Input for this task Start Marker

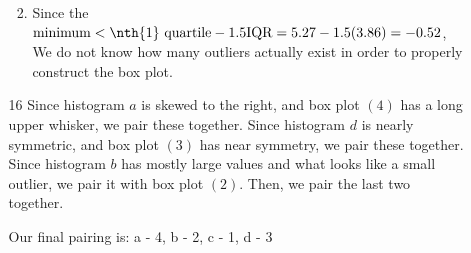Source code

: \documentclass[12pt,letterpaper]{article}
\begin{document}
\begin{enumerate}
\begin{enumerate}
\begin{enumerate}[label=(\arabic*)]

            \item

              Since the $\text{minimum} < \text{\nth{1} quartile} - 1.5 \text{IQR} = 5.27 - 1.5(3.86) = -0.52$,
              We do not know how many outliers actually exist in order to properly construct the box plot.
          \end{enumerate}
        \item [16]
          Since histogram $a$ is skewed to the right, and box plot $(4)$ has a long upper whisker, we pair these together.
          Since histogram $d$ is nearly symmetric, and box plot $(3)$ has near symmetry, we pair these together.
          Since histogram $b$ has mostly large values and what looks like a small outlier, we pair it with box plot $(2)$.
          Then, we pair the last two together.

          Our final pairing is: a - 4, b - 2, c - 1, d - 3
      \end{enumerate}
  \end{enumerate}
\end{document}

Input for this task End Marker

Prompt:
Each line above should be returned exactly as written, apart from any pictures.

Reply to the exercise:
Source code

: \documentclass[12pt,letterpaper]{article}
\begin{document}
\begin{enumerate}
\begin{enumerate}
\begin{enumerate}[label=(\arabic*)]

            \item

              Since the $\text{minimum} < \text{\nth{1} quartile} - 1.5 \text{IQR} = 5.27 - 1.5(3.86) = -0.52$,
              We do not know how many outliers actually exist in order to properly construct the box plot.
          \end{enumerate}
        \item [16]
          Since histogram $a$ is skewed to the right, and box plot $(4)$ has a long upper whisker, we pair these together.
          Since histogram $d$ is nearly symmetric, and box plot $(3)$ has near symmetry, we pair these together.
          Since histogram $b$ has mostly large values and what looks like a small outlier, we pair it with box plot $(2)$.
          Then, we pair the last two together.

          Our final pairing is: a - 4, b - 2, c - 1, d - 3
      \end{enumerate}
  \end{enumerate}
\end{document}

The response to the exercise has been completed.